# Infinite Square Well

Tags:
1. Oct 25, 2016

### danmel413

1. The problem statement, all variables and given/known data
ISW walls at 0 and L, wavefunction ψ(x) = { A for x<L/2; -A for x>L/2. Find the lowest possible energy and the probability to measure it?

2. Relevant equations
Schrodinger equation

ψ(x)=(√2/L)*(sin(nπx/L)

cn=√(2/a)∫sin(nπx/L)dx {0<x<a}

En=n2π2ħ2/2ma2

3. The attempt at a solution
First I normalized and found A= 1/√L

Lowest energy = E12ħ2/2mL2

But I'm going wrong on finding the probability.

P1=|c1|2

When finding cn, I split the integral into two parts, one for ψ(x) = A for x<L/2 and one for ψ(x) = -A for x>L/2 and I get as a result:

(-2/(√L)nπ)(2cos(nπ/2-cosnπ-1) which equals 0 for odd n's and 8/(√L)nπ for even ones. Problem arises when I put that into my probability I'm left with my probability dependent on L - how is it possible that the probability of a particle having a certain energy be dependent on the size of our made up box? I've checked the integral over a thousand times and can't find a mistake. Help?

2. Oct 25, 2016

### Staff: Mentor

Is this equation correct?

Not sure what that represents.

Are these two statements compatible?

3. Oct 25, 2016

### drvrm

the probability of a particle confined in a box of infinite depth is a confinement and its energy goes higher as the width is lower.
the position probability is never a constant inside a box .pl. check your calculation and the limits . it may be zero at certain points.and maximum at other points.
one should see a text book for plot of probability for different states .

4. Oct 25, 2016

### TSny

All of your work looks good, except I don't agree with your numerical factor out front in your result for the integration. As you say, L should not appear. I also get √2 in the numerator instead of 2. So, check your integration again (makes a thousand and 1 times).
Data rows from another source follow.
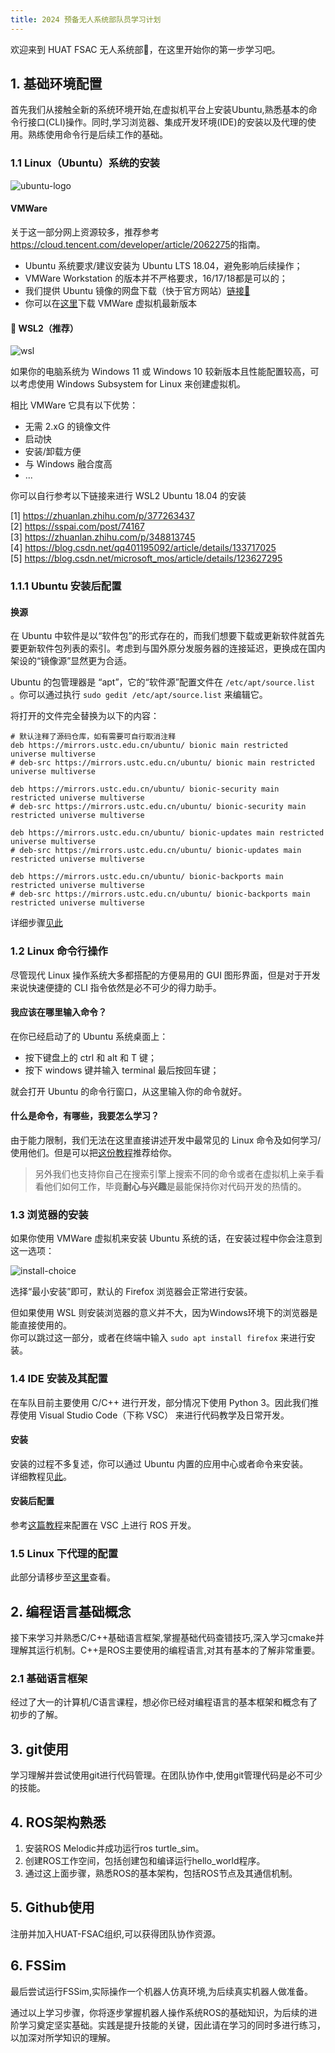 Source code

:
 ```yaml
---
title: 2024 预备无人系统部队员学习计划
---
```


欢迎来到 HUAT FSAC 无人系统部👏，在这里开始你的第一步学习吧。  


## 1. 基础环境配置

首先我们从接触全新的系统环境开始,在虚拟机平台上安装Ubuntu,熟悉基本的命令行接口(CLI)操作。同时,学习浏览器、集成开发环境(IDE)的安装以及代理的使用。熟练使用命令行是后续工作的基础。

### 1.1 Linux（Ubuntu）系统的安装

![ubuntu-logo](./../../assets/images/2024-learning-roadmap/ubuntu-logo.webp)

#### VMWare

关于这一部分网上资源较多，推荐参考<https://cloud.tencent.com/developer/article/2062275>的指南。


- Ubuntu 系统要求/建议安装为 Ubuntu LTS 18.04，避免影响后续操作；
- VMWare Workstation 的版本并不严格要求，16/17/18都是可以的；
- 我们提供 Ubuntu 镜像的网盘下载（快于官方网站）[链接🔗](https://www.123pan.com/s/Cff7Vv-mQ6nH.html) 
- 你可以在[这里](https://www.vmware.com/go/getworkstation-win)下载 VMWare 虚拟机最新版本

#### 🌟 WSL2（推荐）

![wsl](./../../assets/images/2024-learning-roadmap/wsl.png)

如果你的电脑系统为 Windows 11 或 Windows 10 较新版本且性能配置较高，可以考虑使用 Windows Subsystem for Linux 来创建虚拟机。

相比 VMWare 它具有以下优势：
- 无需 2.xG 的镜像文件
- 启动快
- 安装/卸载方便
- 与 Windows 融合度高
- ...

你可以自行参考以下链接来进行 WSL2 Ubuntu 18.04 的安装

[1] <https://zhuanlan.zhihu.com/p/377263437>  
[2] <https://sspai.com/post/74167>  
[3] <https://zhuanlan.zhihu.com/p/348813745>  
[4] <https://blog.csdn.net/qq401195092/article/details/133717025>  
[5] <https://blog.csdn.net/microsoft_mos/article/details/123627295>  

### 1.1.1 Ubuntu 安装后配置

#### 换源

在 Ubuntu 中软件是以“软件包”的形式存在的，而我们想要下载或更新软件就首先要更新软件包列表的索引。考虑到与国外原分发服务器的连接延迟，更换成在国内架设的“镜像源”显然更为合适。

Ubuntu 的包管理器是 “apt”，它的“软件源”配置文件在 `/etc/apt/source.list` 。你可以通过执行 `sudo gedit /etc/apt/source.list` 来编辑它。

将打开的文件完全替换为以下的内容：

```text
# 默认注释了源码仓库，如有需要可自行取消注释
deb https://mirrors.ustc.edu.cn/ubuntu/ bionic main restricted universe multiverse
# deb-src https://mirrors.ustc.edu.cn/ubuntu/ bionic main restricted universe multiverse

deb https://mirrors.ustc.edu.cn/ubuntu/ bionic-security main restricted universe multiverse
# deb-src https://mirrors.ustc.edu.cn/ubuntu/ bionic-security main restricted universe multiverse

deb https://mirrors.ustc.edu.cn/ubuntu/ bionic-updates main restricted universe multiverse
# deb-src https://mirrors.ustc.edu.cn/ubuntu/ bionic-updates main restricted universe multiverse

deb https://mirrors.ustc.edu.cn/ubuntu/ bionic-backports main restricted universe multiverse
# deb-src https://mirrors.ustc.edu.cn/ubuntu/ bionic-backports main restricted universe multiverse

```

详细步骤[见此](https://mirrors.ustc.edu.cn/help/ubuntu.html)

### 1.2 Linux 命令行操作

尽管现代 Linux 操作系统大多都搭配的方便易用的 GUI 图形界面，但是对于开发来说快速便捷的 CLI 指令依然是必不可少的得力助手。

#### 我应该在哪里输入命令？

在你已经启动了的 Ubuntu 系统桌面上：

- 按下键盘上的 ctrl 和 alt 和 T 键；
- 按下 windows 键并输入 terminal 最后按回车键；

就会打开 Ubuntu 的命令行窗口，从这里输入你的命令就好。

#### 什么是命令，有哪些，我要怎么学习？

由于能力限制，我们无法在这里直接讲述开发中最常见的 Linux 命令及如何学习/使用他们。但是可以把[这份教程](https://www.freecodecamp.org/chinese/news/command-line-for-beginners/)推荐给你。


> 另外我们也支持你自己在搜索引擎上搜索不同的命令或者在虚拟机上亲手看看他们如何工作，毕竟**耐心与兴趣**是最能保持你对代码开发的热情的。

### 1.3 浏览器的安装

如果你使用 VMWare 虚拟机来安装 Ubuntu 系统的话，在安装过程中你会注意到这一选项：

![install-choice](./../../assets/images/2024-learning-roadmap/install-choice.png)

选择“最小安装”即可，默认的 Firefox 浏览器会正常进行安装。

但如果使用 WSL 则安装浏览器的意义并不大，因为Windows环境下的浏览器是能直接使用的。  
你可以跳过这一部分，或者在终端中输入 `sudo apt install firefox` 来进行安装。

### 1.4 IDE 安装及其配置

在车队目前主要使用 C/C++ 进行开发，部分情况下使用 Python 3。因此我们推荐使用 Visual Studio Code（下称 VSC） 来进行代码教学及日常开发。

#### 安装

安装的过程不多复述，你可以通过 Ubuntu 内置的应用中心或者命令来安装。  
详细教程见[此](https://zhuanlan.zhihu.com/p/430939275)。

#### 安装后配置

参考[这篇教程](./综合/ros-vsc-setup)来配置在 VSC 上进行 ROS 开发。

### 1.5 Linux 下代理的配置

此部分请移步至[这里](https://huat-fsac.eu.org/docs/%E7%BB%BC%E5%90%88/setting-up-proxy-on-linux/)查看。

## 2. 编程语言基础概念

接下来学习并熟悉C/C++基础语言框架,掌握基础代码查错技巧,深入学习cmake并理解其运行机制。C++是ROS主要使用的编程语言,对其有基本的了解非常重要。

### 2.1 基础语言框架

经过了大一的计算机/C语言课程，想必你已经对编程语言的基本框架和概念有了初步的了解。


## 3. git使用

学习理解并尝试使用git进行代码管理。在团队协作中,使用git管理代码是必不可少的技能。

## 4. ROS架构熟悉

1. 安装ROS Melodic并成功运行ros turtle_sim。
2. 创建ROS工作空间，包括创建包和编译运行hello_world程序。
3. 通过这上面步骤，熟悉ROS的基本架构，包括ROS节点及其通信机制。

## 5. Github使用 

注册并加入HUAT-FSAC组织,可以获得团队协作资源。

## 6. FSSim

最后尝试运行FSSim,实际操作一个机器人仿真环境,为后续真实机器人做准备。

通过以上学习步骤，你将逐步掌握机器人操作系统ROS的基础知识，为后续的进阶学习奠定坚实基础。实践是提升技能的关键，因此请在学习的同时多进行练习，以加深对所学知识的理解。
When writing fractions with the symbol /, make sure you put the entire denominator in parentheses to agree with "order of operations".

5. Oct 25, 2016

### TSny

That's true if the particle is in one of the energy eigenstates. But here, it is assumed that the particle is in the state given (which would be a superposition of energy eigenstates). The boundary conditions require that the wavefunction goes to zero at the endpoints of the well. So, I guess you need to assume the wavefunction goes from ±A to zero over a negligible interval near the endpoints.

6. Oct 28, 2016

### danmel413

Thanks everyone for your help. I realized my entire problem came from me not copying down the coefficient equation correctly when I went to solve it.